# PROBLEM STATEMENT
Output each entry verbatim. Leave the images out.

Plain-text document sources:
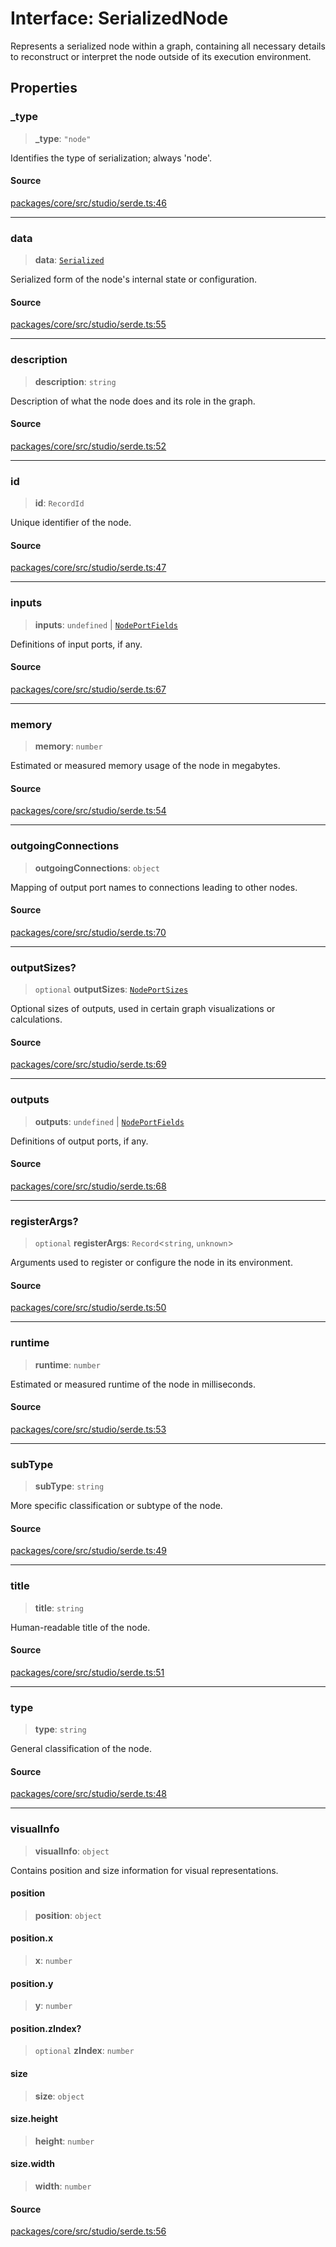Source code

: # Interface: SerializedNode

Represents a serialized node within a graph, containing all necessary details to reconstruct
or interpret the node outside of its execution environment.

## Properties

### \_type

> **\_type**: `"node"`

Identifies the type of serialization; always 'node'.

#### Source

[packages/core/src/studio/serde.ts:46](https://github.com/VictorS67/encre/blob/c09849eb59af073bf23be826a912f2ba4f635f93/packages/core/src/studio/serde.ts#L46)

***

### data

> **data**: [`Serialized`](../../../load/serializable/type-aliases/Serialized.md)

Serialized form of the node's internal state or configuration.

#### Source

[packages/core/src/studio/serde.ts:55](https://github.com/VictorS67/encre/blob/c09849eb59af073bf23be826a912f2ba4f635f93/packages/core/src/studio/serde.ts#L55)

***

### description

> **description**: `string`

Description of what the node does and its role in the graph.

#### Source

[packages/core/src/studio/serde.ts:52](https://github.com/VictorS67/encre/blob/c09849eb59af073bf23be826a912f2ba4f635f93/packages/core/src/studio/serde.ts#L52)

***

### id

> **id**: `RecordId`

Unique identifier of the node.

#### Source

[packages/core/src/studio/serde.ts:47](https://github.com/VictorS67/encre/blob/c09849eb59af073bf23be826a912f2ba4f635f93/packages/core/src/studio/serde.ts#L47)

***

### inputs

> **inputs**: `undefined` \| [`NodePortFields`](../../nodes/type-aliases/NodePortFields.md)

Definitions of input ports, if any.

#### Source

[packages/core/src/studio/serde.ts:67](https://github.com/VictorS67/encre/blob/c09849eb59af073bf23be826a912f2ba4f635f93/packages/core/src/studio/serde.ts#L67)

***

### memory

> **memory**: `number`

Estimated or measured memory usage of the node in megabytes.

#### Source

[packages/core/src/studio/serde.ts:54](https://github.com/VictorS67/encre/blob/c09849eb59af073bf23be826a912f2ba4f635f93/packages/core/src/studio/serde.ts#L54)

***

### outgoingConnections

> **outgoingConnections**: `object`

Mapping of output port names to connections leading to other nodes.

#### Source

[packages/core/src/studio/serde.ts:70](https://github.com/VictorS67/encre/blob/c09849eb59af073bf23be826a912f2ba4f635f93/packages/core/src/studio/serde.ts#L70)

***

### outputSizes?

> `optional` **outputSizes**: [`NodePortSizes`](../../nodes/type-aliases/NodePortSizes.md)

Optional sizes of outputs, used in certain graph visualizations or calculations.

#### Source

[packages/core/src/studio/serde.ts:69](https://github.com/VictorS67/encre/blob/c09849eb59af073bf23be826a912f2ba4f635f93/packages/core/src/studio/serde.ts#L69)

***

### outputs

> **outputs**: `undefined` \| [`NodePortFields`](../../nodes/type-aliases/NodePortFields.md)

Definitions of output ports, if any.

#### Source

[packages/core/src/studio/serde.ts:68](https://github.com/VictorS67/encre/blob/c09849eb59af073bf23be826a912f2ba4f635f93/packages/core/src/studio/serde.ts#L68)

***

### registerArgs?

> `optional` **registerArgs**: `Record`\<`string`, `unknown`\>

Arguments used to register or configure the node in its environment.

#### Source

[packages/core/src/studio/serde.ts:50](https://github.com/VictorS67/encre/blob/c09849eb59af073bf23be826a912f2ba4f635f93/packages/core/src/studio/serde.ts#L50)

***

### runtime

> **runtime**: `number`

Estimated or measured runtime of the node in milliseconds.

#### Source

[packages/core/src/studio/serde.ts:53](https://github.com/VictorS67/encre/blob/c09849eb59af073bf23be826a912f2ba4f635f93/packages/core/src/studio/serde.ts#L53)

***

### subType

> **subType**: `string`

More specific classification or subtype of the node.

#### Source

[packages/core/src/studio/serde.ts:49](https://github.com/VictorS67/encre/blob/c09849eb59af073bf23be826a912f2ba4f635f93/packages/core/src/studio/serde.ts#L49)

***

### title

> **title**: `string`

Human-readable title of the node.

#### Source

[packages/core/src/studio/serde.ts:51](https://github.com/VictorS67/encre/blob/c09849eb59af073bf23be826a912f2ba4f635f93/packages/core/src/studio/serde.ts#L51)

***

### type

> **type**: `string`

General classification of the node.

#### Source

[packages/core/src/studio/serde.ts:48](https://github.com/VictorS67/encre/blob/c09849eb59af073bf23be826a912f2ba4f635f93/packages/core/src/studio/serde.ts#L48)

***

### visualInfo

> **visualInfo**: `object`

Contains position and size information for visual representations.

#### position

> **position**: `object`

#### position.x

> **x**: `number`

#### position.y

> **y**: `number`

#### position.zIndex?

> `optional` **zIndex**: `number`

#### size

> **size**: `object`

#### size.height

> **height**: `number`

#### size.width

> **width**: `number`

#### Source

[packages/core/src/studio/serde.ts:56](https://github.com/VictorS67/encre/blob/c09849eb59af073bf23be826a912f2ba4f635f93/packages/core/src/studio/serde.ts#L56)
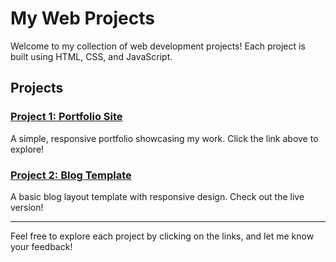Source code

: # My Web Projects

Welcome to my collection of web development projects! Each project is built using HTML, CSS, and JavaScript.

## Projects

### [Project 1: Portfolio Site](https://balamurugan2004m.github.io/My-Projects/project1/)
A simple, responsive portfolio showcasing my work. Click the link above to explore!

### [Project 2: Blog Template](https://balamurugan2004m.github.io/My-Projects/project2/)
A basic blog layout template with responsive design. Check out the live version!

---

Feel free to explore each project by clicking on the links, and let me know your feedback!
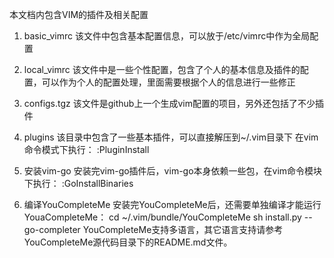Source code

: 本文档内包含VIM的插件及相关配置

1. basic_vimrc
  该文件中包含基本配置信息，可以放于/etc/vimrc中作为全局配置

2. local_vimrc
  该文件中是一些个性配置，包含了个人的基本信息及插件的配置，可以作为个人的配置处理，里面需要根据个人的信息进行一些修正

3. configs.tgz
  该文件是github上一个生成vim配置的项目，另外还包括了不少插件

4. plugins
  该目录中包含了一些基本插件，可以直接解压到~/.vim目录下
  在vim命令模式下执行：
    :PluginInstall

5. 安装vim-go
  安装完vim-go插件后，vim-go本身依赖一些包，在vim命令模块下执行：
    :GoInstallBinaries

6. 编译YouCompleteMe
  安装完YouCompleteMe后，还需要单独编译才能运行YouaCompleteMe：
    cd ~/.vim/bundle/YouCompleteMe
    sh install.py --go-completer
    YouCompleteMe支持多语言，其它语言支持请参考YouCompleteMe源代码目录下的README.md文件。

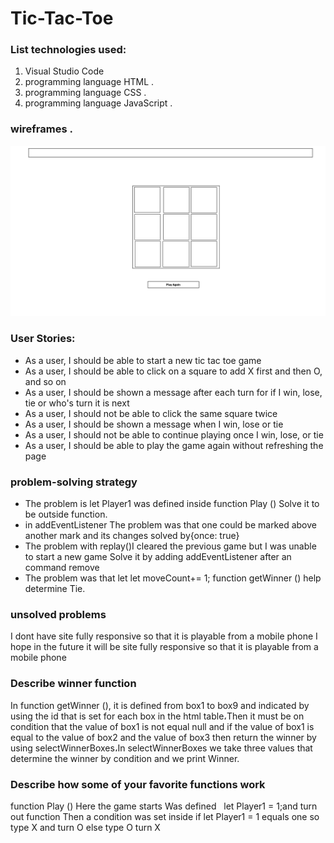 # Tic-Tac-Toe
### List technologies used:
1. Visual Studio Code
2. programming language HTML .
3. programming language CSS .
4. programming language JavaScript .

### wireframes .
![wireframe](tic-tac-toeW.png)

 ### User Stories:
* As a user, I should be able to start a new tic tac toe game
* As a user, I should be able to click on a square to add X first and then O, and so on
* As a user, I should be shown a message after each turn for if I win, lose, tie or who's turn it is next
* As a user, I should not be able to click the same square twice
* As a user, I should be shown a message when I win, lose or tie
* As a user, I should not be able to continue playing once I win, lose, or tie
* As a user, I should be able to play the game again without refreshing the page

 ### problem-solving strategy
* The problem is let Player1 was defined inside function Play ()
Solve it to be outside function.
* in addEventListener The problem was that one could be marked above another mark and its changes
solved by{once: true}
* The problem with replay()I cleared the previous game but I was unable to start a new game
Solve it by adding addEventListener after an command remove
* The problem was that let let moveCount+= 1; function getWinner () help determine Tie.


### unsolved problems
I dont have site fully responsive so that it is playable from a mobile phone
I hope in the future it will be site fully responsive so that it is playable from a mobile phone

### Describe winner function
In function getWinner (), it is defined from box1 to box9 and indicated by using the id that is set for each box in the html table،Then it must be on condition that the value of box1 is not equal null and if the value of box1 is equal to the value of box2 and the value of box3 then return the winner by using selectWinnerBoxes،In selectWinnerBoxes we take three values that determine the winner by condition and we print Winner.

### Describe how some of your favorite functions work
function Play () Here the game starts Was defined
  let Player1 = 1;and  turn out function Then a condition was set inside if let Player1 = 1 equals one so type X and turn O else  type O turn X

# WORKED SOLUTION
Source code

: # Interface: SerializedNode

Represents a serialized node within a graph, containing all necessary details to reconstruct
or interpret the node outside of its execution environment.

## Properties

### \_type

> **\_type**: `"node"`

Identifies the type of serialization; always 'node'.

#### Source

[packages/core/src/studio/serde.ts:46](https://github.com/VictorS67/encre/blob/c09849eb59af073bf23be826a912f2ba4f635f93/packages/core/src/studio/serde.ts#L46)

***

### data

> **data**: [`Serialized`](../../../load/serializable/type-aliases/Serialized.md)

Serialized form of the node's internal state or configuration.

#### Source

[packages/core/src/studio/serde.ts:55](https://github.com/VictorS67/encre/blob/c09849eb59af073bf23be826a912f2ba4f635f93/packages/core/src/studio/serde.ts#L55)

***

### description

> **description**: `string`

Description of what the node does and its role in the graph.

#### Source

[packages/core/src/studio/serde.ts:52](https://github.com/VictorS67/encre/blob/c09849eb59af073bf23be826a912f2ba4f635f93/packages/core/src/studio/serde.ts#L52)

***

### id

> **id**: `RecordId`

Unique identifier of the node.

#### Source

[packages/core/src/studio/serde.ts:47](https://github.com/VictorS67/encre/blob/c09849eb59af073bf23be826a912f2ba4f635f93/packages/core/src/studio/serde.ts#L47)

***

### inputs

> **inputs**: `undefined` \| [`NodePortFields`](../../nodes/type-aliases/NodePortFields.md)

Definitions of input ports, if any.

#### Source

[packages/core/src/studio/serde.ts:67](https://github.com/VictorS67/encre/blob/c09849eb59af073bf23be826a912f2ba4f635f93/packages/core/src/studio/serde.ts#L67)

***

### memory

> **memory**: `number`

Estimated or measured memory usage of the node in megabytes.

#### Source

[packages/core/src/studio/serde.ts:54](https://github.com/VictorS67/encre/blob/c09849eb59af073bf23be826a912f2ba4f635f93/packages/core/src/studio/serde.ts#L54)

***

### outgoingConnections

> **outgoingConnections**: `object`

Mapping of output port names to connections leading to other nodes.

#### Source

[packages/core/src/studio/serde.ts:70](https://github.com/VictorS67/encre/blob/c09849eb59af073bf23be826a912f2ba4f635f93/packages/core/src/studio/serde.ts#L70)

***

### outputSizes?

> `optional` **outputSizes**: [`NodePortSizes`](../../nodes/type-aliases/NodePortSizes.md)

Optional sizes of outputs, used in certain graph visualizations or calculations.

#### Source

[packages/core/src/studio/serde.ts:69](https://github.com/VictorS67/encre/blob/c09849eb59af073bf23be826a912f2ba4f635f93/packages/core/src/studio/serde.ts#L69)

***

### outputs

> **outputs**: `undefined` \| [`NodePortFields`](../../nodes/type-aliases/NodePortFields.md)

Definitions of output ports, if any.

#### Source

[packages/core/src/studio/serde.ts:68](https://github.com/VictorS67/encre/blob/c09849eb59af073bf23be826a912f2ba4f635f93/packages/core/src/studio/serde.ts#L68)

***

### registerArgs?

> `optional` **registerArgs**: `Record`\<`string`, `unknown`\>

Arguments used to register or configure the node in its environment.

#### Source

[packages/core/src/studio/serde.ts:50](https://github.com/VictorS67/encre/blob/c09849eb59af073bf23be826a912f2ba4f635f93/packages/core/src/studio/serde.ts#L50)

***

### runtime

> **runtime**: `number`

Estimated or measured runtime of the node in milliseconds.

#### Source

[packages/core/src/studio/serde.ts:53](https://github.com/VictorS67/encre/blob/c09849eb59af073bf23be826a912f2ba4f635f93/packages/core/src/studio/serde.ts#L53)

***

### subType

> **subType**: `string`

More specific classification or subtype of the node.

#### Source

[packages/core/src/studio/serde.ts:49](https://github.com/VictorS67/encre/blob/c09849eb59af073bf23be826a912f2ba4f635f93/packages/core/src/studio/serde.ts#L49)

***

### title

> **title**: `string`

Human-readable title of the node.

#### Source

[packages/core/src/studio/serde.ts:51](https://github.com/VictorS67/encre/blob/c09849eb59af073bf23be826a912f2ba4f635f93/packages/core/src/studio/serde.ts#L51)

***

### type

> **type**: `string`

General classification of the node.

#### Source

[packages/core/src/studio/serde.ts:48](https://github.com/VictorS67/encre/blob/c09849eb59af073bf23be826a912f2ba4f635f93/packages/core/src/studio/serde.ts#L48)

***

### visualInfo

> **visualInfo**: `object`

Contains position and size information for visual representations.

#### position

> **position**: `object`

#### position.x

> **x**: `number`

#### position.y

> **y**: `number`

#### position.zIndex?

> `optional` **zIndex**: `number`

#### size

> **size**: `object`

#### size.height

> **height**: `number`

#### size.width

> **width**: `number`

#### Source

[packages/core/src/studio/serde.ts:56](https://github.com/VictorS67/encre/blob/c09849eb59af073bf23be826a912f2ba4f635f93/packages/core/src/studio/serde.ts#L56)
Source code

: # My Web Projects

Welcome to my collection of web development projects! Each project is built using HTML, CSS, and JavaScript.

## Projects

### [Project 1: Portfolio Site](https://balamurugan2004m.github.io/My-Projects/project1/)
A simple, responsive portfolio showcasing my work. Click the link above to explore!

### [Project 2: Blog Template](https://balamurugan2004m.github.io/My-Projects/project2/)
A basic blog layout template with responsive design. Check out the live version!

---

Feel free to explore each project by clicking on the links, and let me know your feedback!
Source code

: 本文档内包含VIM的插件及相关配置

1. basic_vimrc
  该文件中包含基本配置信息，可以放于/etc/vimrc中作为全局配置

2. local_vimrc
  该文件中是一些个性配置，包含了个人的基本信息及插件的配置，可以作为个人的配置处理，里面需要根据个人的信息进行一些修正

3. configs.tgz
  该文件是github上一个生成vim配置的项目，另外还包括了不少插件

4. plugins
  该目录中包含了一些基本插件，可以直接解压到~/.vim目录下
  在vim命令模式下执行：
    :PluginInstall

5. 安装vim-go
  安装完vim-go插件后，vim-go本身依赖一些包，在vim命令模块下执行：
    :GoInstallBinaries

6. 编译YouCompleteMe
  安装完YouCompleteMe后，还需要单独编译才能运行YouaCompleteMe：
    cd ~/.vim/bundle/YouCompleteMe
    sh install.py --go-completer
    YouCompleteMe支持多语言，其它语言支持请参考YouCompleteMe源代码目录下的README.md文件。

 # Tic-Tac-Toe
### List technologies used:
1. Visual Studio Code
2. programming language HTML .
3. programming language CSS .
4. programming language JavaScript .

### wireframes .
![wireframe](tic-tac-toeW.png)

 ### User Stories:
* As a user, I should be able to start a new tic tac toe game
* As a user, I should be able to click on a square to add X first and then O, and so on
* As a user, I should be shown a message after each turn for if I win, lose, tie or who's turn it is next
* As a user, I should not be able to click the same square twice
* As a user, I should be shown a message when I win, lose or tie
* As a user, I should not be able to continue playing once I win, lose, or tie
* As a user, I should be able to play the game again without refreshing the page

 ### problem-solving strategy
* The problem is let Player1 was defined inside function Play ()
Solve it to be outside function.
* in addEventListener The problem was that one could be marked above another mark and its changes
solved by{once: true}
* The problem with replay()I cleared the previous game but I was unable to start a new game
Solve it by adding addEventListener after an command remove
* The problem was that let let moveCount+= 1; function getWinner () help determine Tie.


### unsolved problems
I dont have site fully responsive so that it is playable from a mobile phone
I hope in the future it will be site fully responsive so that it is playable from a mobile phone

### Describe winner function
In function getWinner (), it is defined from box1 to box9 and indicated by using the id that is set for each box in the html table،Then it must be on condition that the value of box1 is not equal null and if the value of box1 is equal to the value of box2 and the value of box3 then return the winner by using selectWinnerBoxes،In selectWinnerBoxes we take three values that determine the winner by condition and we print Winner.

### Describe how some of your favorite functions work
function Play () Here the game starts Was defined
  let Player1 = 1;and  turn out function Then a condition was set inside if let Player1 = 1 equals one so type X and turn O else  type O turn X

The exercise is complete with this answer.